Quoting Govindapillai, Vinod (2025-11-04 13:35:43-03:00)
>Hi Matt,
>
>
>On Mon, 2025-11-03 at 16:15 -0800, Matt Roper wrote:
>> On Mon, Nov 03, 2025 at 02:18:12PM -0300, Gustavo Sousa wrote:
>> > From: Vinod Govindapillai <[email protected]>
>> > 
>> > Configure one of the FBC instances to use system caching. FBC
>> > read/write requests are tagged as cacheable till a programmed
>> > limit is reached by the hw.
>> 
>> What exactly is "system caching?"  We have lots of different caches
>> in
>> current platforms, and it's not really obvious to me from the
>> description here (or the bspec page) exactly which cache(s) are
>> involved
>> here.
>> 
>> Is turning this on always a win or is it situational?  I.e., is there
>> any potential for display memory traffic to fill a cache with FBC
>> data
>> by evicting data that was part of the CPU or GT's working set?  If
>> so,
>> that seems like it could potentially harm the performance of other
>> workloads running on the platform.
>> 
>> Or is this whole thing about a completely new cache (unrelated to
>> and unusable by anything else) which is devoted solely to FBC?
>> 
>> > 
>> > Bspec: 74722
>> 
>> You might want to add 68881 here since it has a bit more information
>> about how we're actually supposed to set the fields documented on
>> 74722.
>
>Okay I will include that. I guess, the HAS also talks about "system
>cache" - no further explanation. But only a fixed portion is allocated
>specifically for the display use and is "configurable". Motivation is
>to reduce to memory subsystem power especially in idle scenarios.
>
>> 
>> > Signed-off-by: Vinod Govindapillai <[email protected]>
>> > Signed-off-by: Gustavo Sousa <[email protected]>
>> > ---
>> >  drivers/gpu/drm/i915/display/intel_fbc.c      | 47
>> > +++++++++++++++++++++++++++
>> >  drivers/gpu/drm/i915/display/intel_fbc_regs.h |  9 +++++
>> >  2 files changed, 56 insertions(+)
>> > 
>> > diff --git a/drivers/gpu/drm/i915/display/intel_fbc.c
>> > b/drivers/gpu/drm/i915/display/intel_fbc.c
>> > index 24b72951ea3c..e2e55c58ddbc 100644
>> > --- a/drivers/gpu/drm/i915/display/intel_fbc.c
>> > +++ b/drivers/gpu/drm/i915/display/intel_fbc.c
>> > @@ -127,6 +127,9 @@ struct intel_fbc {
>> >           */
>> >          struct intel_fbc_state state;
>> >          const char *no_fbc_reason;
>> > +
>> > +        /* Only one of FBC instances can use the system cache */
>> > +        bool own_sys_cache;
>> >  };
>> >  
>> >  static char fbc_name(enum intel_fbc_id fbc_id)

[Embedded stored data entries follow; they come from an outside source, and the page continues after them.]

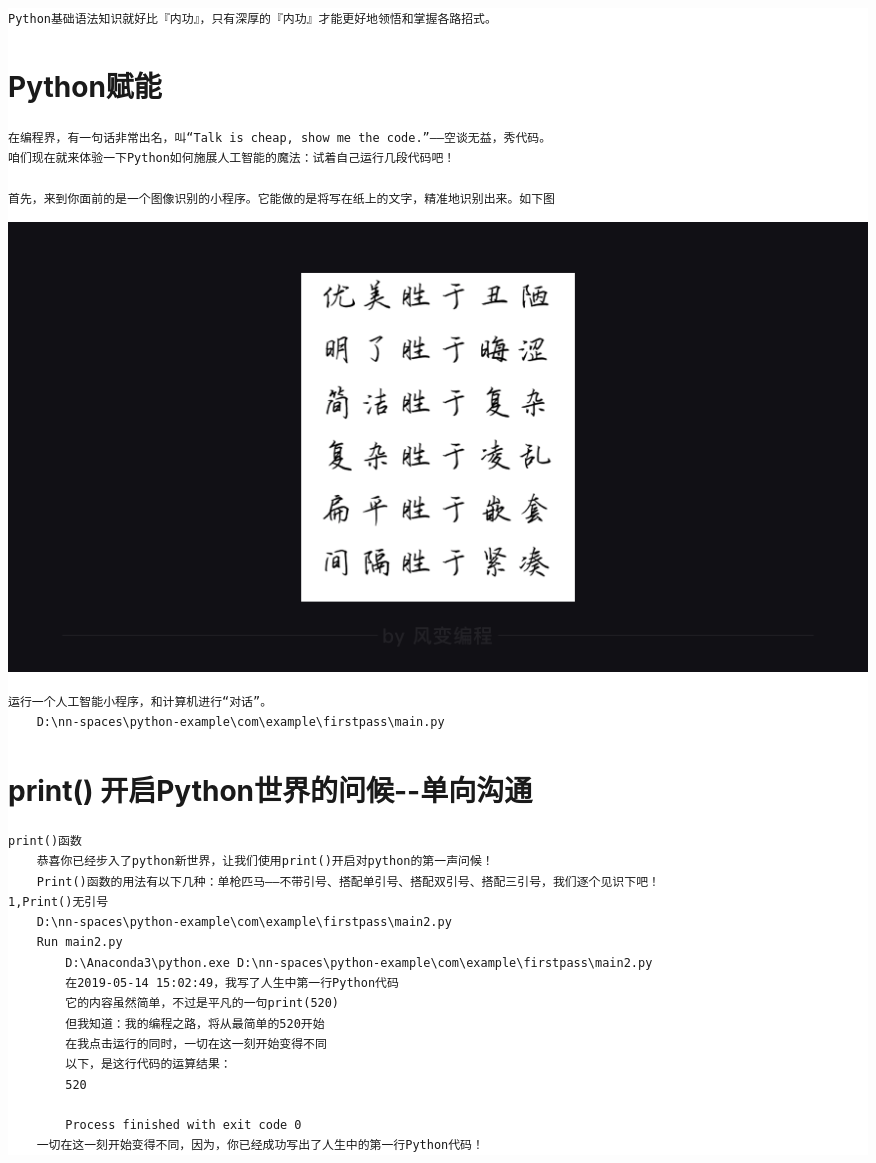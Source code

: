    Python基础语法知识就好比『内功』，只有深厚的『内功』才能更好地领悟和掌握各路招式。
    
# Python赋能
    在编程界，有一句话非常出名，叫“Talk is cheap, show me the code.”——空谈无益，秀代码。
    咱们现在就来体验一下Python如何施展人工智能的魔法：试着自己运行几段代码吧！
    
    首先，来到你面前的是一个图像识别的小程序。它能做的是将写在纸上的文字，精准地识别出来。如下图
![](images\python8.png)

    运行一个人工智能小程序，和计算机进行“对话”。
        D:\nn-spaces\python-example\com\example\firstpass\main.py
# print() 开启Python世界的问候--单向沟通
    print()函数
        恭喜你已经步入了python新世界，让我们使用print()开启对python的第一声问候！
        Print()函数的用法有以下几种：单枪匹马——不带引号、搭配单引号、搭配双引号、搭配三引号，我们逐个见识下吧！
    1,Print()无引号
        D:\nn-spaces\python-example\com\example\firstpass\main2.py
        Run main2.py
            D:\Anaconda3\python.exe D:\nn-spaces\python-example\com\example\firstpass\main2.py
            在2019-05-14 15:02:49，我写了人生中第一行Python代码
            它的内容虽然简单，不过是平凡的一句print(520)
            但我知道：我的编程之路，将从最简单的520开始
            在我点击运行的同时，一切在这一刻开始变得不同
            以下，是这行代码的运算结果：
            520
            
            Process finished with exit code 0
        一切在这一刻开始变得不同，因为，你已经成功写出了人生中的第一行Python代码！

>> > @@ -569,12 +572,51 @@ static bool ilk_fbc_is_compressing(struct
>> > intel_fbc *fbc)
>> >          return intel_de_read(fbc->display, ILK_DPFC_STATUS(fbc-
>> > >id)) & DPFC_COMP_SEG_MASK;
>> >  }
>> >  
>> > +static void nvl_fbc_program_system_cache(struct intel_fbc *fbc,
>> > bool enable)
>> > +{
>> > +        struct intel_display *display = fbc->display;
>> > +        u32 cfb_offset, usage;
>> > +
>> > +        lockdep_assert_held(&fbc->lock);
>> > +
>> > +        usage = intel_de_read(display,
>> > NVL_FBC_SYS_CACHE_USAGE_CFG);
>> > +
>> > +        /* System cache already being used by another pipe */
>> > +        if (enable && (usage & FBC_SYS_CACHE_TAG_USE_RES_SPACE))

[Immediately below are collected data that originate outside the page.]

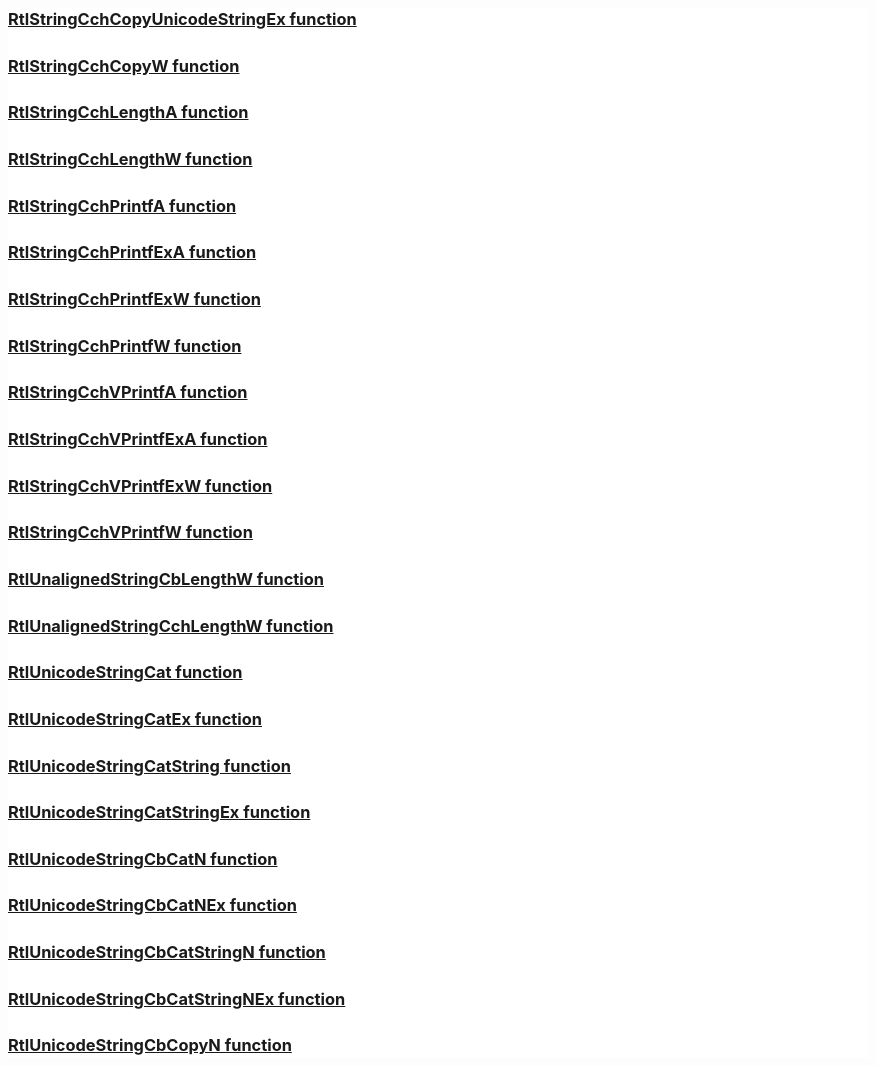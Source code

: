 ### [RtlStringCchCopyUnicodeStringEx function](../ntstrsafe/nf-ntstrsafe-rtlstringcchcopyunicodestringex.md)
### [RtlStringCchCopyW function](../ntstrsafe/nf-ntstrsafe-rtlstringcchcopyw.md)
### [RtlStringCchLengthA function](../ntstrsafe/nf-ntstrsafe-rtlstringcchlengtha.md)
### [RtlStringCchLengthW function](../ntstrsafe/nf-ntstrsafe-rtlstringcchlengthw.md)
### [RtlStringCchPrintfA function](../ntstrsafe/nf-ntstrsafe-rtlstringcchprintfa.md)
### [RtlStringCchPrintfExA function](../ntstrsafe/nf-ntstrsafe-rtlstringcchprintfexa.md)
### [RtlStringCchPrintfExW function](../ntstrsafe/nf-ntstrsafe-rtlstringcchprintfexw.md)
### [RtlStringCchPrintfW function](../ntstrsafe/nf-ntstrsafe-rtlstringcchprintfw.md)
### [RtlStringCchVPrintfA function](../ntstrsafe/nf-ntstrsafe-rtlstringcchvprintfa.md)
### [RtlStringCchVPrintfExA function](../ntstrsafe/nf-ntstrsafe-rtlstringcchvprintfexa.md)
### [RtlStringCchVPrintfExW function](../ntstrsafe/nf-ntstrsafe-rtlstringcchvprintfexw.md)
### [RtlStringCchVPrintfW function](../ntstrsafe/nf-ntstrsafe-rtlstringcchvprintfw.md)
### [RtlUnalignedStringCbLengthW function](../ntstrsafe/nf-ntstrsafe-rtlunalignedstringcblengthw.md)
### [RtlUnalignedStringCchLengthW function](../ntstrsafe/nf-ntstrsafe-rtlunalignedstringcchlengthw.md)
### [RtlUnicodeStringCat function](../ntstrsafe/nf-ntstrsafe-rtlunicodestringcat.md)
### [RtlUnicodeStringCatEx function](../ntstrsafe/nf-ntstrsafe-rtlunicodestringcatex.md)
### [RtlUnicodeStringCatString function](../ntstrsafe/nf-ntstrsafe-rtlunicodestringcatstring.md)
### [RtlUnicodeStringCatStringEx function](../ntstrsafe/nf-ntstrsafe-rtlunicodestringcatstringex.md)
### [RtlUnicodeStringCbCatN function](../ntstrsafe/nf-ntstrsafe-rtlunicodestringcbcatn.md)
### [RtlUnicodeStringCbCatNEx function](../ntstrsafe/nf-ntstrsafe-rtlunicodestringcbcatnex.md)
### [RtlUnicodeStringCbCatStringN function](../ntstrsafe/nf-ntstrsafe-rtlunicodestringcbcatstringn.md)
### [RtlUnicodeStringCbCatStringNEx function](../ntstrsafe/nf-ntstrsafe-rtlunicodestringcbcatstringnex.md)
### [RtlUnicodeStringCbCopyN function](../ntstrsafe/nf-ntstrsafe-rtlunicodestringcbcopyn.md)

>> > +                return;
>> 
>> Rather than relying on the current register contents, should we be
>> sanitizing this on driver probe (in case the pre-OS firmware already
>> set
>> this up) and then making our own decisions (as part of an atomic
>> transaction) about which pipe to prioritize after that?
>
>
>> 
>> > +
>> > +        /* Only the fbc instance which owns system cache can
>> > disable it */
>> > +        if (!enable && !fbc->own_sys_cache)
>> > +                return;
>> > +
>> > +        /*
>> > +         * Not programming the cache limit and cache reading
>> > enable bits explicitly
>> > +         * here. The default values should take care of those and
>> > that could leave
>> > +         * adjustments of those bits to the system hw policy
>> > +         *
>> > +         * TODO: check if we need to explicitly program these?
>> 
>> There's no hardware default documented for the range field, so unless
>> the pre-OS firmware sets it up (which we probably shouldn't rely on),
>> I'd expect this to be 0; I don't think that's what we want.
>
>The Bspec says it is 2MB. But according to the HAS it is "configurable"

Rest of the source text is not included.